Last spring, when we decided to pursue a “kinder, gentler” approach to fundraising, despite the inherent risk, it was our most successful pledge drive to date!  Please help WESU stand out as a unique public radio station with an equally unique fundraising model. Unless, of course, you prefer constant interruptions in programming from volunteers trying to convince you the station will die without your support. We prefer to gently remind listeners that we need their support and reach out directly to the listeners, friends, and family we know value the many facets of the service we provide.  2014 Promises to be an amazing year for WESU as we reflect upon 75 years of alternative news, public affairs, and community service. We’ve got a ton of great stuff in the works including special on air programming and live community events as well as virtual and physical exhibits exploring the rich legacy that is WESU. Your donation of any size will go a long way towards sustaining the service we provide and help us prepare for the future.  Donate online HERE.

 

When I am on the road, I often listen to WESU to catch up on news, hear interesting music, or just feel closer to campus. The student and community DJs make the programming happen year in and year out, but they depend on our donations. The happy tradition of adventurous radio continues at Wesleyan, but it does so because we support it. Please give during this holiday season!
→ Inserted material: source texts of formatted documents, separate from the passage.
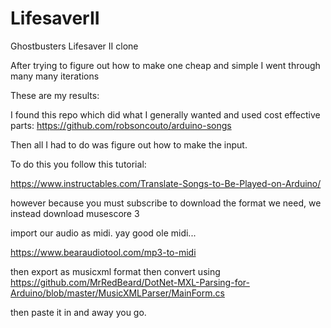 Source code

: # LifesaverII
Ghostbusters Lifesaver II clone


After trying to figure out how to make one cheap and simple I went through many many iterations

These are my results:

I found this repo which did what I generally wanted and used cost effective parts: https://github.com/robsoncouto/arduino-songs

Then all I had to do was figure out how to make the input.

To do this you follow this tutorial:

https://www.instructables.com/Translate-Songs-to-Be-Played-on-Arduino/

however because you must subscribe to download the format we need, we instead download musescore 3

import our audio as midi. yay good ole midi...

https://www.bearaudiotool.com/mp3-to-midi

then export as musicxml format then convert using https://github.com/MrRedBeard/DotNet-MXL-Parsing-for-Arduino/blob/master/MusicXMLParser/MainForm.cs

then paste it in and away you go.
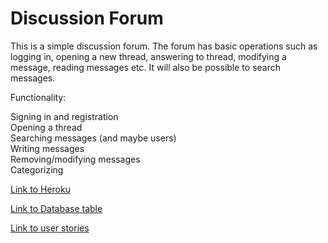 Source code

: # Discussion Forum

This is a simple discussion forum. The forum has basic operations such
as logging in, opening a new thread, answering to thread, modifying 
a message, reading messages etc. It will also be possible to search 
messages.

Functionality:

Signing in and registration   
Opening a thread  
Searching messages (and maybe users)    
Writing messages  
Removing/modifying messages  
Categorizing

[Link to Heroku](https://desolate-brushlands-10650.herokuapp.com/)

[Link to Database table](https://github.com/mrasola/keskustelufoorumi/blob/master/documentation/DB_table.md)

[Link to user stories](https://github.com/mrasola/keskustelufoorumi/blob/master/documentation/UserStories.md) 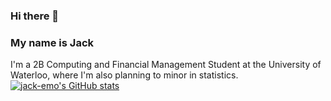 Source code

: ### Hi there 👋

### My name is Jack
I'm a 2B Computing and Financial Management Student at the University of Waterloo, where I'm also planning to minor in statistics.
[![jack-emo's GitHub stats](https://github-readme-stats.vercel.app/api?username=jack-emo)](https://github.com/jack-emo/github-readme-stats)
<!--
**jack-emo/jack-emo** is a ✨ _special_ ✨ repository because its `README.md` (this file) appears on your GitHub profile.

Here are some ideas to get you started:

- 🔭 I’m currently working on ...
- 🌱 I’m currently learning ...
- 👯 I’m looking to collaborate on ...
- 🤔 I’m looking for help with ...
- 💬 Ask me about ...
- 📫 How to reach me: ...
- 😄 Pronouns: ...
- ⚡ Fun fact: ...
-->

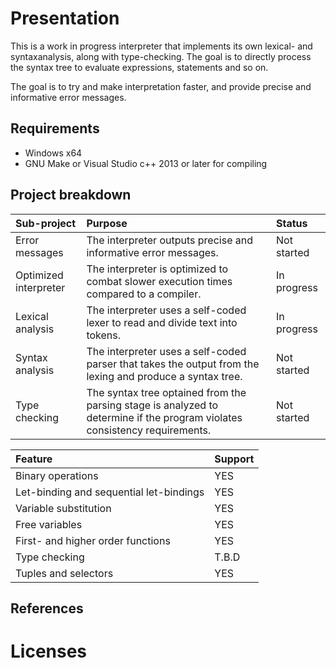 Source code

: # Presentation

This is a work in progress interpreter that implements its own lexical- and syntaxanalysis, along with type-checking. The goal is to directly process the syntax tree to evaluate expressions, statements and so on.

The goal is to try and make interpretation faster, and provide precise and informative error messages.

## Requirements

* Windows x64
* GNU Make or Visual Studio c++ 2013 or later for compiling

## Project breakdown

| Sub-project | Purpose | Status |
| :--|:--|:--|
| Error messages | The interpreter outputs precise and informative error messages. | Not started |
| Optimized interpreter | The interpreter is optimized to combat slower execution times compared to a compiler. | In progress |
| Lexical analysis | The interpreter uses a self-coded lexer to read and divide text into tokens. | In progress |
| Syntax analysis | The interpreter uses a self-coded parser that takes the output from the lexing and produce a syntax tree. | Not started |
| Type checking | The syntax tree optained from the parsing stage is analyzed to determine if the program violates consistency requirements. | Not started |

| Feature | Support |
| :--|:--|
| Binary operations | YES |
| Let-binding and sequential let-bindings | YES |
| Variable substitution | YES |
| Free variables | YES |
| First- and higher order functions | YES |
| Type checking | T.B.D |
| Tuples and selectors | YES |

## References

# Licenses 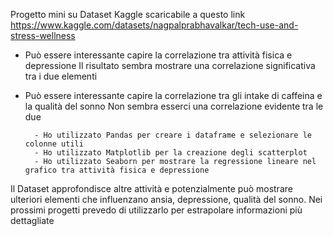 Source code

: Progetto mini su Dataset Kaggle scaricabile a questo link https://www.kaggle.com/datasets/nagpalprabhavalkar/tech-use-and-stress-wellness

- Può essere interessante capire la correlazione tra attività fisica e depressione 
    Il risultato sembra mostrare una correlazione significativa tra i due elementi
- Può essere interessante capire la correlazione tra gli intake di caffeina e la qualità del sonno
    Non sembra esserci una correlazione evidente tra le due

        - Ho utilizzato Pandas per creare i dataframe e selezionare le colonne utili
        - Ho utilizzato Matplotlib per la creazione degli scatterplot
        - Ho utilizzato Seaborn per mostrare la regressione lineare nel grafico tra attività fisica e depressione

Il Dataset approfondisce altre attività e potenzialmente può mostrare ulteriori elementi che influenzano ansia, depressione, qualità del sonno.
    Nei prossimi progetti prevedo di utilizzarlo per estrapolare informazioni più dettagliate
WESU: Support College Radio at its Best

Station manager Ben Michael alerted me to WESU’s spring fund drive (you can give here) with the following announcement:

Just 10 years ago WESU was in disrepair. The institutional memory was shot and the studios, music libraries, and business records were in shambles. The station’s license was nearly lost. Fortunately a dedicated group of student and community volunteers worked hard with the Wesleyan University administration to develop a plan to get the station back on its feet.

Currently, WESU operates  24 hrs per day, seven days per week, and is supported by a volunteer staff of over 150 student and community volunteers, two part-time paid staffers, and one full-time general manager. WESU is supported by a partnership between Wesleyan University and listeners, organizations, and businesses throughout the Connecticut River Valley. As evidence of WESU’s transformation over the last decade, for the first time, WESU was crowned “The Best College Radio Station” in the 2013 Hartford Advocate’s Annual Readers’ Poll!

WESU receives no federal funding from the Corporation for Public Broadcasting or any other grant or foundation sources. WESU depends on listener support to cover roughly one third of its lean $120,000 annual budget. When other public radio stations around the country, including right here in Connecticut, have budgets so huge they can afford to pay their general managers more than twice WESU’s entire annual budget, WESU continues to grow and develop as a community service. With public affairs programming from NPR, Pacifica, local and independent sources in addition to a plethora of free-form music and community programming, WESU offers more perspectives than any other radio station in the region.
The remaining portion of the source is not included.